This article analyses Australia’s policy of offshore processing of asylum seekers and the Australian High Court’s decision in what has become known as the Malaysian Solution.
The methodology is not explained, but it appears that the author reviewed Australia’s policy of offshore processing and available documentation concerning the Malaysia Solution.
The article provides a brief historical overview of Australia’s policy of offshore processing of asylum seekers and traces the evolution of Australia’s attempts to reduce the number of asylum seekers arriving on its territory. The article gives a brief background to the Malaysia Solution and the 2011 joint announcement between the Malaysian and Australian Governments regarding the Malaysian Solution. The joint announcement set out the Australian Government’s plan for a one-off ‘pilot’ project in which Malaysia would agree to accept a fixed number of asylum seekers from Australia in exchange for Australia agreeing to expand its humanitarian programme for resettling refugees residing in Malaysia. The article considers the features of the arrangement and highlights the concerns raised at the time over the Malaysian arrangement; in particular, that Malaysia was not a party to the Refugee Convention and had no refugee status determination procedures of its own in place and that under Malaysian law, asylum seekers and refugees were treated in the same way as other irregular migrants and may face penalties, including fines, imprisonment and caning for immigration violations.

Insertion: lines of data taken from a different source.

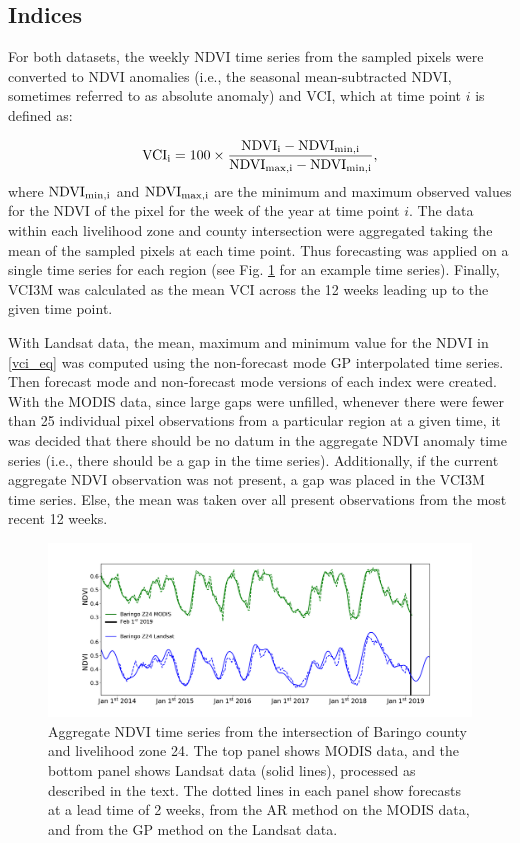 \documentclass[review]{elsarticle}
\begin{document}
\subsection{Indices}
For both datasets, the weekly NDVI time series from the sampled pixels were converted to NDVI anomalies (i.e., the seasonal mean-subtracted NDVI, sometimes referred to as absolute anomaly) and VCI, which at time point $i$ is defined as:

\begin{equation}
\rm{VCI}_i = 100 \times \frac{\rm{NDVI}_i - \rm{NDVI}_{min,i}}{ \rm{NDVI}_{max,i} - \rm{NDVI}_{min,i}},
\label{vci_eq}
\end{equation}
%
where $\rm{NDVI}_{min,i}$ and $\rm{NDVI}_{max,i}$ are the minimum and maximum observed values for the NDVI of the pixel for the week of the year at time point $i$. The data within each livelihood zone and county intersection were aggregated taking the mean of the sampled pixels at each time point. Thus forecasting was applied on a single time series for each region (see Fig. \ref{fig:ndvi_lk} for an example time series). Finally, VCI3M was calculated as the mean VCI across the 12 weeks leading up to the given time point. 

With Landsat data, the mean, maximum and minimum value for the NDVI in \eqref{vci_eq} was computed using the non-forecast mode GP interpolated time series. Then forecast mode and non-forecast mode versions of each index were created. With the MODIS data, since large gaps were unfilled, whenever there were fewer than 25 individual pixel observations from a particular region at a given time, it was decided that there should be no datum in the aggregate NDVI anomaly time series (i.e., there should be a gap in the time series). Additionally, if the current aggregate NDVI observation was not present, a gap was placed in the VCI3M time series. Else, the mean was taken over all present observations from the most recent 12 weeks.

\begin{figure}
	\centering
	\includegraphics[trim = 50mm 0mm 0mm 0mm,width=13.5 cm]{figures/NDVI2.pdf} 
	\caption{Aggregate NDVI time series from the intersection of Baringo county and livelihood zone 24. The top panel shows MODIS data, and the bottom panel shows Landsat data (solid lines), processed as described in the text. The dotted lines in each panel show forecasts at a lead time of 2 weeks, from the AR method on the MODIS data, and from the GP method on the Landsat data.} \label{fig:ndvi_lk}
\end{figure}
\end{document}
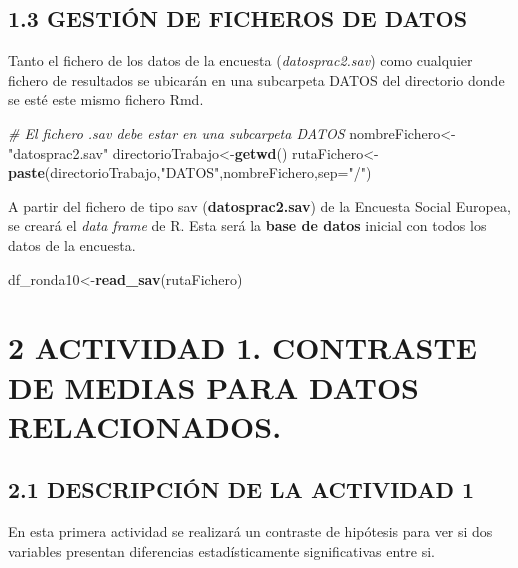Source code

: \documentclass[
  12 pt,
  a4paper,
]{article}
\newenvironment{Shaded}{\begin{snugshade}}{\end{snugshade}}
\newcommand{\AttributeTok}[1]{\textcolor[rgb]{0.13,0.29,0.53}{#1}}
\newcommand{\CommentTok}[1]{\textcolor[rgb]{0.56,0.35,0.01}{\textit{#1}}}
\newcommand{\FunctionTok}[1]{\textcolor[rgb]{0.13,0.29,0.53}{\textbf{#1}}}
\newcommand{\NormalTok}[1]{#1}
\newcommand{\OtherTok}[1]{\textcolor[rgb]{0.56,0.35,0.01}{#1}}
\newcommand{\StringTok}[1]{\textcolor[rgb]{0.31,0.60,0.02}{#1}}
\begin{document}
\subsection{1.3 GESTIÓN DE FICHEROS DE
DATOS}\label{gestiuxf3n-de-ficheros-de-datos}

Tanto el fichero de los datos de la encuesta (\emph{datosprac2.sav})
como cualquier fichero de resultados se ubicarán en una subcarpeta DATOS
del directorio donde se esté este mismo fichero Rmd.

\begin{Shaded}
\begin{Highlighting}[]
\CommentTok{\# El fichero .sav debe estar en una subcarpeta DATOS}
\NormalTok{nombreFichero}\OtherTok{\textless{}{-}}\StringTok{"datosprac2.sav"}
\NormalTok{directorioTrabajo}\OtherTok{\textless{}{-}}\FunctionTok{getwd}\NormalTok{()}
\NormalTok{rutaFichero}\OtherTok{\textless{}{-}}\FunctionTok{paste}\NormalTok{(directorioTrabajo,}\StringTok{"DATOS"}\NormalTok{,nombreFichero,}\AttributeTok{sep=}\StringTok{"/"}\NormalTok{)}
\end{Highlighting}
\end{Shaded}

A partir del fichero de tipo sav (\textbf{datosprac2.sav}) de la
Encuesta Social Europea, se creará el \emph{data frame} de R. Esta será
la \textbf{base de datos} inicial con todos los datos de la encuesta.

\begin{Shaded}
\begin{Highlighting}[]
\NormalTok{df\_ronda10}\OtherTok{\textless{}{-}}\FunctionTok{read\_sav}\NormalTok{(rutaFichero)}
\end{Highlighting}
\end{Shaded}

\newpage

\section{2 ACTIVIDAD 1. CONTRASTE DE MEDIAS PARA DATOS
RELACIONADOS.}\label{actividad-1.-contraste-de-medias-para-datos-relacionados.}

\subsection{2.1 DESCRIPCIÓN DE LA ACTIVIDAD
1}\label{descripciuxf3n-de-la-actividad-1}

En esta primera actividad se realizará un contraste de hipótesis para
ver si dos variables presentan diferencias estadísticamente
significativas entre si.
\end{document}
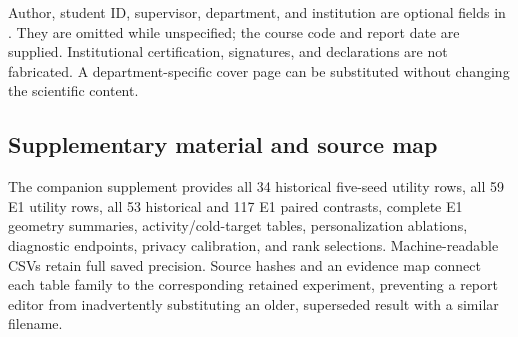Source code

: Author, student ID, supervisor, department, and institution are optional
fields in . They are omitted while unspecified;
the course code and report date are supplied. Institutional certification,
signatures, and declarations are not fabricated. A department-specific
cover page can be substituted without changing the scientific content.

\subsection{Supplementary material and source map}
The companion supplement provides all 34 historical five-seed utility rows,
all 59 E1 utility rows, all 53 historical and 117 E1 paired contrasts,
complete E1 geometry summaries, activity/cold-target tables, personalization
ablations, diagnostic endpoints, privacy calibration, and rank selections.
Machine-readable CSVs retain full saved precision. Source hashes and an
evidence map connect each table family to the corresponding retained
experiment, preventing a report editor from inadvertently substituting an
older, superseded result with a similar filename.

The article explores the High Court decision regarding the Malaysia Solution, which concluded that for Australia to remove a person from its territory to a third country without having first decided whether the person has a well-founded fear of persecution for a 1951 Refugee Convention may put Australia in breach of its international obligations, particularly the non-refoulement obligation set out in article 33(1) of the Refugee Convention. The article concludes that the High Court decision cast doubt over the Australian Government’s regional processing framework.
The article highlights Australia’s difficulties in managing the offshore processing of irregular migrants as well as the ongoing fragility of the protections afforded to asylum seekers under Australian law. However, because the article’s focus is on the specific issue of the Malaysia Solution case, it does not make a direct contribution to the body of knowledge on irregular migration.